Compétition méconnue mais essentielle

Fondés dans la même temporalité que les Jeux africains, les Jeux du Pacifique sont initiés en 1963 et ont pour but d’encourager les liens d’amitié et de fraternité à travers le Pacifique insulaire. Après l’accord des puissances de tutelle de la région, la première édition de la compétition se déroule à Suva, aux Fidji, et rassemble treize délégations de pays et territoires, soit onze de moins qu’aujourd’hui. 

Les délégations australiennes et néo-zélandaises sont quant à elles introduites lors de la 15ème édition des Jeux du Pacifique, en 2015, en Papouasie-Nouvelle-Guinée, car les Comités nationaux olympiques d’Océanie avaient auparavant peur de la domination écrasante des deux pays. Cependant, les athlètes de ces deux délégations participeront seulement à des épreuves telles que le rugby à sept ou la voile, des sports dans lesquels les nations océaniennes pourraient leur tenir tête. 

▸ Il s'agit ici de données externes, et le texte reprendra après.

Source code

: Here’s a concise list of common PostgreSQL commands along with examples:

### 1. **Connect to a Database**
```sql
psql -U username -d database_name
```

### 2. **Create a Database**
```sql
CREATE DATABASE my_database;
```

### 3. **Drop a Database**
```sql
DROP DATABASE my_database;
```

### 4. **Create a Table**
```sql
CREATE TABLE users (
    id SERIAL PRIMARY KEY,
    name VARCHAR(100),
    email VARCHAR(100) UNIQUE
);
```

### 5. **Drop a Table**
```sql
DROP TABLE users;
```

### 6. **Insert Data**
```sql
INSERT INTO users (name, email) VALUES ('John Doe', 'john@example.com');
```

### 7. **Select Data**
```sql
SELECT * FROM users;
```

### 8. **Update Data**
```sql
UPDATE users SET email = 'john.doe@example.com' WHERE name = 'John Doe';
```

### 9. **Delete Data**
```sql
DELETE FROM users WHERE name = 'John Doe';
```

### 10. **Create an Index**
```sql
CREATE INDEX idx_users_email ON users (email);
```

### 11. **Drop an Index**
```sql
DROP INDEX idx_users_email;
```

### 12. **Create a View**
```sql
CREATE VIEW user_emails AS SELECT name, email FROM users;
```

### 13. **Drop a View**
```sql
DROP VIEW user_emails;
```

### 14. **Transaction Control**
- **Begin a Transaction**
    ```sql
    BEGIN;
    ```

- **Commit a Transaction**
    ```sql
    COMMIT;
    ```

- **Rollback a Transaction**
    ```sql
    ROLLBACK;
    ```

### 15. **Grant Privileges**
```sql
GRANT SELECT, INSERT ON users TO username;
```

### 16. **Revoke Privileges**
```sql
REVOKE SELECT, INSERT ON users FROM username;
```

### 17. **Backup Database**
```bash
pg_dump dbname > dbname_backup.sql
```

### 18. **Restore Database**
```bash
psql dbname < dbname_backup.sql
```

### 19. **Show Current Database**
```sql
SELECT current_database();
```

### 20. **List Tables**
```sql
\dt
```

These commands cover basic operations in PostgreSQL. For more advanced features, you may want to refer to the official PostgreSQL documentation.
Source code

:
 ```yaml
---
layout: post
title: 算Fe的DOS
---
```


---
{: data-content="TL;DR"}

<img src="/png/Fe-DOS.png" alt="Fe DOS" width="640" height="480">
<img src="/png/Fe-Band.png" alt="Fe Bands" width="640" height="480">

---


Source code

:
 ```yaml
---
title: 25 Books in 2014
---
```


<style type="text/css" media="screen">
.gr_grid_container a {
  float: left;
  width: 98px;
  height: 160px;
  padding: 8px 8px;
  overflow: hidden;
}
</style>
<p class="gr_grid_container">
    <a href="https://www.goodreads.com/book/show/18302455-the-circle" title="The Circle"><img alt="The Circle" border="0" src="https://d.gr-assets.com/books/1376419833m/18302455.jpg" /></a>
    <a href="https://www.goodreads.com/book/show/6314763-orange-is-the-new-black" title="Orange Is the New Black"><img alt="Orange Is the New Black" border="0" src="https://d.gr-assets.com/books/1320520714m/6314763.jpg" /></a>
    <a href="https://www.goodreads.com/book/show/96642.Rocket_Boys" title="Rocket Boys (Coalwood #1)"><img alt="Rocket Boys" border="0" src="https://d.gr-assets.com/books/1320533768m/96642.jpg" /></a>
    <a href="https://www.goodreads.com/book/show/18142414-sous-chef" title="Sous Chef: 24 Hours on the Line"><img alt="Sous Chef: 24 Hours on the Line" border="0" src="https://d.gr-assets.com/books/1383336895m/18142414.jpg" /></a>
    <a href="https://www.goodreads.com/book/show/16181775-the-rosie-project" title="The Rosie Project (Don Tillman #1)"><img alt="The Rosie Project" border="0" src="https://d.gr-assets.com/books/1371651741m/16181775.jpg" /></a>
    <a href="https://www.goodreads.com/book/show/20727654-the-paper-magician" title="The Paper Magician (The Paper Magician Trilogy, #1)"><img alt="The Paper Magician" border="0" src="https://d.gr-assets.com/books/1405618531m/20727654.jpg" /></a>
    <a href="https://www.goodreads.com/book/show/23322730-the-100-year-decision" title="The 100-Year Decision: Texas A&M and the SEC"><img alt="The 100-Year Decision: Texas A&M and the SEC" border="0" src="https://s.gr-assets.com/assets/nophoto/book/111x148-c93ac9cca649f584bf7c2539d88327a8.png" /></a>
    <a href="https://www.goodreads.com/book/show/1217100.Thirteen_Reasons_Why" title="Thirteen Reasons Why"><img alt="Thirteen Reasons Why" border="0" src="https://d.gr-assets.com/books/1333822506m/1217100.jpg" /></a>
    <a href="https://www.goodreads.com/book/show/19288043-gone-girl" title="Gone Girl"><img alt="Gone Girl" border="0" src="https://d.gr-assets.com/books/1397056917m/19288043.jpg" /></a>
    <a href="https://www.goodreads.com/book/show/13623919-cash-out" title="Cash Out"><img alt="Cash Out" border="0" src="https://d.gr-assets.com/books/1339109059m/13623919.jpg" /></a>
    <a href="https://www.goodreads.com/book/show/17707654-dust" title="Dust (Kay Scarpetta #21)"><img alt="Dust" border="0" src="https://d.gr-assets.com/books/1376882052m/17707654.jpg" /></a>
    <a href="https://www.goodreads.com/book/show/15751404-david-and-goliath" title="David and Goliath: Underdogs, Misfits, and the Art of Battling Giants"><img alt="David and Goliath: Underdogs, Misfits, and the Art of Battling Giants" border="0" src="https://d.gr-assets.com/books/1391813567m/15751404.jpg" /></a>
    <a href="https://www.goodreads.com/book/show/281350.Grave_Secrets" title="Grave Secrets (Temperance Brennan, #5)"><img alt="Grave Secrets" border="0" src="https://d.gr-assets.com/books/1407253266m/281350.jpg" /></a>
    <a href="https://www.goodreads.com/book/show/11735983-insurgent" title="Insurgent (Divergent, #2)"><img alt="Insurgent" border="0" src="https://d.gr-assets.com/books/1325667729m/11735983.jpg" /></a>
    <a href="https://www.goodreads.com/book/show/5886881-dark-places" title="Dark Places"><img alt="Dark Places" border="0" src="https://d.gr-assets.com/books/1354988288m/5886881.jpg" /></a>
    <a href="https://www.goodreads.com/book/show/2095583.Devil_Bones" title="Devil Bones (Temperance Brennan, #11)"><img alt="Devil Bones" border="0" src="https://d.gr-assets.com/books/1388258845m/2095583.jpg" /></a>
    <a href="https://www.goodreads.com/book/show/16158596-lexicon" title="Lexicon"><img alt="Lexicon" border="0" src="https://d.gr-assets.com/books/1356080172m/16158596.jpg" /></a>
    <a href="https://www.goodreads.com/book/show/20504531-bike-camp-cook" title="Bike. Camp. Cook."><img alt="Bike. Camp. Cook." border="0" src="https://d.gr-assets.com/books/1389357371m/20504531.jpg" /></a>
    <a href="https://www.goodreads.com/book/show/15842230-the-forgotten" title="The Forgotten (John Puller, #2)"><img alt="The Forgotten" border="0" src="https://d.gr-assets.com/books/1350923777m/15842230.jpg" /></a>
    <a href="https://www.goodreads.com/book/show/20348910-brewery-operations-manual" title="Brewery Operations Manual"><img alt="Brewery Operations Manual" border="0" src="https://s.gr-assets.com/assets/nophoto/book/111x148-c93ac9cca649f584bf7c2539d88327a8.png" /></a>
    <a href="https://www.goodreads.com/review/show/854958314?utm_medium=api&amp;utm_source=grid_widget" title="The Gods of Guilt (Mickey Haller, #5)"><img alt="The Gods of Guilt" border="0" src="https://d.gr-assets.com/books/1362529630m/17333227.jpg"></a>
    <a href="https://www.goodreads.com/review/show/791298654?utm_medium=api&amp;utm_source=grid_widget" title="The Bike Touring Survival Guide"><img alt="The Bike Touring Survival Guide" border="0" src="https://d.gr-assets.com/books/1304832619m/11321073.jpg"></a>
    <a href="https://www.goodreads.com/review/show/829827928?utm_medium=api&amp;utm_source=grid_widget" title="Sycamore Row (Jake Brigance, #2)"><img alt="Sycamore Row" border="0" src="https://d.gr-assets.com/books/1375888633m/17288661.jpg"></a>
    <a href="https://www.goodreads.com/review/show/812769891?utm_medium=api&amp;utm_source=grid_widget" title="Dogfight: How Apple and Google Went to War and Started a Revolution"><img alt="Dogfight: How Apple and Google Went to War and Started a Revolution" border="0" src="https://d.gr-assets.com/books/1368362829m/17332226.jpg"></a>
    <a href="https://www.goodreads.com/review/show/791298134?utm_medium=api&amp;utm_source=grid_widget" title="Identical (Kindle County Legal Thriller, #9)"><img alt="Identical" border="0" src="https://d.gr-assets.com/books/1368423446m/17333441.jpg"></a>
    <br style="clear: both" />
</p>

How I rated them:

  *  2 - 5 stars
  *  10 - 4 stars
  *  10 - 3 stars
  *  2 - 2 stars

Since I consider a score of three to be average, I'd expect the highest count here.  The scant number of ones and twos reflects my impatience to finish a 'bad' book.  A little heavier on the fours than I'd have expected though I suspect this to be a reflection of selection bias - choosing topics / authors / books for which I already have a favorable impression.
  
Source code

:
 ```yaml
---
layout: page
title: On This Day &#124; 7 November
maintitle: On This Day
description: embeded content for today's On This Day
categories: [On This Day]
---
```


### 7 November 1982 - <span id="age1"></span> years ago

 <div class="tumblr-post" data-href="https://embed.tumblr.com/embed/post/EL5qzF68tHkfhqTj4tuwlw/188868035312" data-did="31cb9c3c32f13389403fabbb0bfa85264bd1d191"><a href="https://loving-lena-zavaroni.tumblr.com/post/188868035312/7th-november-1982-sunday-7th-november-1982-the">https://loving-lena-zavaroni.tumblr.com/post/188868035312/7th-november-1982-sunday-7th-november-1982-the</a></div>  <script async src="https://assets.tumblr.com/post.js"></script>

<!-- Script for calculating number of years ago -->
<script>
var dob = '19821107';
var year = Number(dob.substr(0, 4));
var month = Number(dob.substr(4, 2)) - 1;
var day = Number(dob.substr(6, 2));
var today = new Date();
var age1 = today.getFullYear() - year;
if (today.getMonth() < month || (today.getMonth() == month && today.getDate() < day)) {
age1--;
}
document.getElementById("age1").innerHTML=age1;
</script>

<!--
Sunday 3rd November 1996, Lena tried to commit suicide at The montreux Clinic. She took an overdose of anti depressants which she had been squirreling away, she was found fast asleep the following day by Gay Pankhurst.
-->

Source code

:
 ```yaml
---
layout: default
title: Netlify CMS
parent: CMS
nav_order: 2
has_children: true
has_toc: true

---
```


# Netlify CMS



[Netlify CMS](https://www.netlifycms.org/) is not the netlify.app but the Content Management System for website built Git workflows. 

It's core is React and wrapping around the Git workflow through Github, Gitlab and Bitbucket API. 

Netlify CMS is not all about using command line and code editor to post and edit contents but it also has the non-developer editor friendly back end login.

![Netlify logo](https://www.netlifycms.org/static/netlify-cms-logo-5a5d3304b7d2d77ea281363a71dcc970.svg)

En parlant de sport, certains ne figurent pas aux Jeux Olympiques, mais sont uniquement des spécificités des Jeux du Pacifique. C’est le cas d’un des douze sports obligatoires de la compétition, le Va’a, une course à pagaie et en pirogue d’origine tahitienne qui se pratique sur différentes distances et dans différentes embarcations. Ce sport mixte et multi-générationnel est notamment dominé par Tahiti qui a décroché huit médailles d’or sur douze possibles à Honiara, mais il s’agit pourtant du moins bon bilan comptable de la délégation depuis l’apparition de la discipline aux Jeux de Papeete en 1995.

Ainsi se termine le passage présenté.